Latest update May 14th, 2026 12:35 AM
Jun 03, 2025 News
…as House passes Bill to cater for deputy supernumerary returning officers
By Shania Williams
Kaieteur News- The National Assembly on Monday passed the Representation of the People (Amendment) (ROPA) Bill 2025, which makes provision for deputy supernumerary returning officers to be appointed in electoral sub-districts in Regions 3, 4, and 6.
The amendments, introduced by Attorney General and Minister of Legal Affairs, Mohabir Anil Nandlall, SC, were met with strong opposition from the APNU+AFC, who argued that what the country urgently needs was a clean voters’ list and the implementation of biometrics as fundamentals for credible elections. The Bill amends Sections 2(1) and 33C (1) of the Representation of the People Act (ROPA) and the National Registration Act. According to the Legal Supplement published on May 16, Section 2(1) was amended to redefine the term “supernumerary returning officer” as “a deputy supernumerary returning officer”. Section 33C (1) was revised by replacing the word “shall” with “may”, introducing discretion regarding the revision of the Official List of Electors and the roll for non-resident electors under certain circumstances.

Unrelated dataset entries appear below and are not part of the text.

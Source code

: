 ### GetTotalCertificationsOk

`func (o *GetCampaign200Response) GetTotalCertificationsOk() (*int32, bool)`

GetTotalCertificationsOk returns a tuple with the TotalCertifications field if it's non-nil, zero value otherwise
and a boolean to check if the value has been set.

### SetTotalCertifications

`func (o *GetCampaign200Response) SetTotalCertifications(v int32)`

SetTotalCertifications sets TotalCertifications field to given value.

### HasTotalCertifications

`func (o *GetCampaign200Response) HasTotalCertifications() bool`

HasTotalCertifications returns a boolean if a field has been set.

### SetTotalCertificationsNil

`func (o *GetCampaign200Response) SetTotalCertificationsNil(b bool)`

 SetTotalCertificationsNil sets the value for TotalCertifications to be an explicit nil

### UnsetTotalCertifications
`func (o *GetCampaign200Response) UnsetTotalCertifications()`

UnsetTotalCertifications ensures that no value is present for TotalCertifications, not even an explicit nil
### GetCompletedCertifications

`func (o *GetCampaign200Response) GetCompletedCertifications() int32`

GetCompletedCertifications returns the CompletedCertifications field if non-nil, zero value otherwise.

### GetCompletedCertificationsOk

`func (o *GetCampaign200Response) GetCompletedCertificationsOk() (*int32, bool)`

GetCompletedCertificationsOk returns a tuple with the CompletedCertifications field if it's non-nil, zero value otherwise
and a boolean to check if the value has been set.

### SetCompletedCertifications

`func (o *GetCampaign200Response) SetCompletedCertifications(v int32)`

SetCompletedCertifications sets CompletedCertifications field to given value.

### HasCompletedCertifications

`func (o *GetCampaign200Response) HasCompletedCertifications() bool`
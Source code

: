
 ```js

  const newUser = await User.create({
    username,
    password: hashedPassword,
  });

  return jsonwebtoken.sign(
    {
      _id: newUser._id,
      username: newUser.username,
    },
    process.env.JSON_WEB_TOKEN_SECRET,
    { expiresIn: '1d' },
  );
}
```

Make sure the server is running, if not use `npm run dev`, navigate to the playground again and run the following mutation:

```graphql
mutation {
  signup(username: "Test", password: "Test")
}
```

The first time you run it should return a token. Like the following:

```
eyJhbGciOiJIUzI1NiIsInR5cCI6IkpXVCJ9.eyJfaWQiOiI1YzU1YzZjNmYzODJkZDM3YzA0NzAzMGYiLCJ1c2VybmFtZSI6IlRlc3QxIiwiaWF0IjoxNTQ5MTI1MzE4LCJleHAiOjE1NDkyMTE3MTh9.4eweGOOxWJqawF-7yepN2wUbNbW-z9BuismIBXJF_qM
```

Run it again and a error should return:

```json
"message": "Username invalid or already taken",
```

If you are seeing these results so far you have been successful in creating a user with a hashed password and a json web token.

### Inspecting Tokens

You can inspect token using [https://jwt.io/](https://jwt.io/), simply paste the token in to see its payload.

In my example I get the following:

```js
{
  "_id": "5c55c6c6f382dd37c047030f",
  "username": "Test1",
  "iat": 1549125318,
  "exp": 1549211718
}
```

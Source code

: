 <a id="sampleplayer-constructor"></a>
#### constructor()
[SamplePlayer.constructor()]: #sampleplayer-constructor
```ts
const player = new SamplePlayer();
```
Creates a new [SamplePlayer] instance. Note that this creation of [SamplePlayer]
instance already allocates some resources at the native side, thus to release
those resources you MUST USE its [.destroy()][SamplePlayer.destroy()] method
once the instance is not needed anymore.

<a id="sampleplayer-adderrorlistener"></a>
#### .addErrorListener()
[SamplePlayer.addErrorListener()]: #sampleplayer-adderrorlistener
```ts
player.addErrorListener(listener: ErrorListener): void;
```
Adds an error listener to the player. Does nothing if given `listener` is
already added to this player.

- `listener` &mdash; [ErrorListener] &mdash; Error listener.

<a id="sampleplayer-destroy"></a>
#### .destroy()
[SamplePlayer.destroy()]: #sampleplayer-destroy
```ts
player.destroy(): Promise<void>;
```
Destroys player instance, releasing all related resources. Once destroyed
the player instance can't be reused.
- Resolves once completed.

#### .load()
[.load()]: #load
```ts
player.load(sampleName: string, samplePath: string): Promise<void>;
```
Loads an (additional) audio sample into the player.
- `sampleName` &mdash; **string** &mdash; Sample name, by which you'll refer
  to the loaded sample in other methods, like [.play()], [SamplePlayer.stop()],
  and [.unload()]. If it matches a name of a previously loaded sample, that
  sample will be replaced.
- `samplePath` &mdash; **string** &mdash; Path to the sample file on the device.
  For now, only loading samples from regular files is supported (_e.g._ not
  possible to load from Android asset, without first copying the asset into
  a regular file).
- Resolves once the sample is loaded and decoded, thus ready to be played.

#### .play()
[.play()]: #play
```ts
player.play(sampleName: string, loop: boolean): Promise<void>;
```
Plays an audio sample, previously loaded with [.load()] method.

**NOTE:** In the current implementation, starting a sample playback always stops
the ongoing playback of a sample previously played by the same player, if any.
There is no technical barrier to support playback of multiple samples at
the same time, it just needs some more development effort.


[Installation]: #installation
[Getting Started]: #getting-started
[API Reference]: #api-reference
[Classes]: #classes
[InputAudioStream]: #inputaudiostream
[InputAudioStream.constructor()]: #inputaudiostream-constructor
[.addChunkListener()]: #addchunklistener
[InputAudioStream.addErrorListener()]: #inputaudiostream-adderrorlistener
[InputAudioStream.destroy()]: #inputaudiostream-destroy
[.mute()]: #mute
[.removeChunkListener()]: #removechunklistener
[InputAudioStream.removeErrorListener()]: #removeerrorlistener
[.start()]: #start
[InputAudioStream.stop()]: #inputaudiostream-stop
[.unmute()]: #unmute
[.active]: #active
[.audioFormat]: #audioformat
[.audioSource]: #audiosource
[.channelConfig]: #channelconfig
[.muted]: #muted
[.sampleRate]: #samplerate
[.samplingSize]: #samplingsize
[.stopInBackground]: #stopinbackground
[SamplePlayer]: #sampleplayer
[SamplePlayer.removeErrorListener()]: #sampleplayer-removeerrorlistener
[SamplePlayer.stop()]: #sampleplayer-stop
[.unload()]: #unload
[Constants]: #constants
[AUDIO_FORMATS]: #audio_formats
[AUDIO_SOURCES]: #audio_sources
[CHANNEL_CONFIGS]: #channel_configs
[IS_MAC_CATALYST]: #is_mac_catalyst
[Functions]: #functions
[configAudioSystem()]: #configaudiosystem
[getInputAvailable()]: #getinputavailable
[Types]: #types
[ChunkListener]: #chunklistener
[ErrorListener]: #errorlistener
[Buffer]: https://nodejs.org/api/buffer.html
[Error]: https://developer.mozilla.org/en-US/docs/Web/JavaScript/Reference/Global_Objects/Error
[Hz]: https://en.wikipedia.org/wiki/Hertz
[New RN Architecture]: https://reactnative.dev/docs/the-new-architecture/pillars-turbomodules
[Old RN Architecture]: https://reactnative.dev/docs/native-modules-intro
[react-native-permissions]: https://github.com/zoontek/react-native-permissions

Attorney General Nandlall explained, “The amendment is very simple… When we enacted the Bill in 2022, we omitted to include in the definition of a supernumerary returning officer, someone to deputise his/her function. When one draws the analogy between the supernumerary returning officer and the returning officer as the supernumerary returning officer will be a miniaturize version of the returning officer, you realise that the returning officer has a deputy in ROPA but in the amendments that we did, we did not include a deputy for the supernumerary returning officer. And that is all that the bill is intended to correct. In my view, a supernumerary returning officer if he or she is not there someone can deputize by operation law and by normal grammatical cannons of interpretation.” However, Clause 3 of the amendment, pertaining to the revision of the electors’ list, was later withdrawn by Nandlall during the debate following objections from the opposition. The Speaker subsequently struck out the clause.
One of the central provisions of the amendment is the reorganisation of vote tabulation for electoral districts (Regions) 3, 4, and 6 (Guyana’s most populated districts). Nandlall stated that electoral sub-districts will now be created within these regions, where tabulation will be conducted at the subdivision level rather than centrally at the Ashmins Building.
Nandlall noted, “The intent of those amendments is to ensure that in these very populous districts, we have the tabulation exercise which would ordinarily be done by the returning officer in one central place in each electoral district that that tabulation exercise which is stipulated as a mandatory course in ROPA that this exercise will take place not in one central place but will be done in electoral sub-districts which we have created now using known electoral divisions which have existed in our system since we introduce proportional representation.”
He further explained, “Region 4 now has four sub-electoral districts: East Bank Demerara, East Coast Demerara, and North and South Georgetown using conventional boundaries. The votes cast in each sub-district will be ascertained by a new officer now styled ‘supernumerary returning officer’ in the particular sub-district.”
Nandlall referenced the controversial 2020 election tabulation at Ashmins Building, saying, “For the public, it simply means that the exercise we saw on March 4 at Ashmins Building… will now take place in Region 4 at four different centres. That obviously is being done to avoid the fraudulent fiasco that erupted at the Ashmins building and to avoid electoral mischief…”
Opposition outrage over voters’ list and biometric absence
Meanwhile, the opposition, led by MP Roysdale Forde, SC, categorically rejected the amendments, insisting that a clean, credible voters’ list is essential before any legislative reform is undertaken. Forde declared, “This government has failed to implement recommendations from every single election observer from the 2020 elections. The CARICOM 2020 report said as a minimum condition for electoral reform, there is an urgent need for a total re-registration of all voters in Guyana. The government has failed to do so. The government has failed through the Elections Commission which has representatives on board to support the opposition’s call for the total re-registration.”
He also cited findings from the OAS electoral mission report: “They say the official list of electors for the 2020 elections contains 666,998 names, a number that is relatively high in relation to the estimated population of Guyana 785,000.” Forde also criticised the government for failing to introduce biometric legislation: “There is no rational argument which could be advanced for the omission the failure of this government to bring biometric legislation. They were able to implement biometrics for millions of persons within six months for the cash grant, but the government has failed to bring such legislation which would only improve the electoral system and to reduce fraud and voter impersonation that marred the last elections,” he said.
Other speakers on the bill include: Minister of Local Government Sonia Parag, Minister of Agriculture Zulfikar Mustapha and Opposition MPs: Amanza Walton-Desir, Ganesh Mahipaul and Tabitha Sarabo-Halley.